= Cedar Valley, Oklahoma =

Cedar Valley is a town in Logan County, Oklahoma, United States. The population was 405 as of the 2020 United States census, up about 40.6% from the 288 reported at the 2010 census, and up nearly seven times the figure of 58 reported in 2000. It is part of the Oklahoma City Metropolitan Statistical Area. It is primarily a bedroom community, since more than 90 percent of the employed inhabitants commute to work in other towns. The main attraction is Cedar Valley Golf Club, which is by far the largest business in town.

==History==
Golf course developer Duffy Martin constructed the Cedar Valley Golf Club during 1973–4 in rural Logan County, near Cedar Creek, an unincorporated place with 61 residents in 1960. Several residences were also built on the property, and the new community had an estimated population of 33 by 1980. Residents voted to incorporate Cedar Valley in July 1982. Two additional golf courses opened in the early 1980s. Cimarron National Golf Club opened in August 1992 and Aqua Canyon opened in 1994. The town population was 61 in the 1990 census, 58 in 2000 and 288 in 2010.

==Geography==
Cedar Valley is 8 mi west of Guthrie and one mile south of the Cimarron River.

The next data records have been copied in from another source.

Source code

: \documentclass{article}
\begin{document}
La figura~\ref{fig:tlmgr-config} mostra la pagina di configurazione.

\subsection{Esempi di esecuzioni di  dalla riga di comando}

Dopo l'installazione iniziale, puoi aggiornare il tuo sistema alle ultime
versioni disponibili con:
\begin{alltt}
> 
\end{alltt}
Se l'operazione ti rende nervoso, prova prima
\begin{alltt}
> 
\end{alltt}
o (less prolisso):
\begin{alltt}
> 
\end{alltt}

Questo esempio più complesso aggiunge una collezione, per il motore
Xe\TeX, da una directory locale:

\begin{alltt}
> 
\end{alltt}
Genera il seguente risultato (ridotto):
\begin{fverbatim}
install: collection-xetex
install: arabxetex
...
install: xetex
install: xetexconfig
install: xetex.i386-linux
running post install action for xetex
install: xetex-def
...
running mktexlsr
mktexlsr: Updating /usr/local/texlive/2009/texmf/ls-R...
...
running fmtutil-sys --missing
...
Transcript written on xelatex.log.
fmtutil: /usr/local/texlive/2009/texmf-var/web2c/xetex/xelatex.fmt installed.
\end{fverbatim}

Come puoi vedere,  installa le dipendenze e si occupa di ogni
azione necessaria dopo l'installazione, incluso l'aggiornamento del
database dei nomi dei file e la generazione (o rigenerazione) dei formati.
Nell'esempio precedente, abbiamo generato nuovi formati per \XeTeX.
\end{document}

According to the United States Census Bureau, the city has a total area of 0.5 sqmi, all land.

==Demographics==

Historical population
| Census | Pop. | Note | %± |
| 1990 | 61 |  | — |
| 2000 | 58 |  | −4.9% |
| 2010 | 288 |  | 396.6% |
| 2020 | 405 |  | 40.6% |
U.S. Decennial Census

===2020 census===

As of the 2020 census, Cedar Valley had a population of 405. The median age was 58.5 years. 14.8% of residents were under the age of 18 and 36.5% of residents were 65 years of age or older. For every 100 females there were 86.6 males, and for every 100 females age 18 and over there were 94.9 males age 18 and over.

<0.1% of residents lived in urban areas, while 100.0% lived in rural areas.

There were 172 households in Cedar Valley, of which 20.3% had children under the age of 18 living in them. Of all households, 75.0% were married-couple households, 7.6% were households with a male householder and no spouse or partner present, and 15.1% were households with a female householder and no spouse or partner present. About 11.7% of all households were made up of individuals and 8.1% had someone living alone who was 65 years of age or older.

There were 185 housing units, of which 7.0% were vacant. Among occupied housing units, 96.5% were owner-occupied and 3.5% were renter-occupied. The homeowner vacancy rate was 1.7% and the rental vacancy rate was <0.1%.

Racial composition as of the 2020 census
| Race | Percent |
|---|---|
| White | 79.5% |
| Black or African American | 1.0% |
| American Indian and Alaska Native | 5.4% |
| Asian | 0.2% |
| Native Hawaiian and Other Pacific Islander | <0.1% |
| Some other race | 3.5% |
| Two or more races | 10.4% |
| Hispanic or Latino (of any race) | 7.4% |

===2000 census===

As of the census of 2000, there were 58 people, 28 households, and 19 families residing in the city. The population density was 117.2 PD/sqmi. There were 30 housing units at an average density of 60.6 /sqmi. The racial makeup of the city was 87.93% White, 5.17% Native American, 1.72% from other races, and 5.17% from two or more races. Hispanic or Latino of any race were 3.45% of the population.

There were 28 households, out of which 21.4% had children under the age of 18 living with them, 60.7% were married couples living together, 7.1% had a female householder with no husband present, and 32.1% were non-families. 28.6% of all households were made up of individuals, and 17.9% had someone living alone who was 65 years of age or older. The average household size was 2.07 and the average family size was 2.53.

In the city, the population was spread out, with 15.5% under the age of 18, 1.7% from 18 to 24, 17.2% from 25 to 44, 34.5% from 45 to 64, and 31.0% who were 65 years of age or older. The median age was 56 years. For every 100 females, there were 100.0 males. For every 100 females age 18 and over, there were 88.5 males.

The median income for a household in the city was $53,125, and the median income for a family was $54,375. Males had a median income of $60,833 versus $41,250 for females. The per capita income for the city was $26,766. None of the population and none of the families were below the poverty line.
==Points of interest==
The Town of Cedar Valley is built around the privately owned Cedar Valley Golf Club and its associated housing development. The golf club has two par seventy championship courses, Augusta and International; golf is the primary business within the town limits.

Martin also developed Cimarron Golf Course, opened to the public in 1982, and Aqua Canyon, opened in 1984.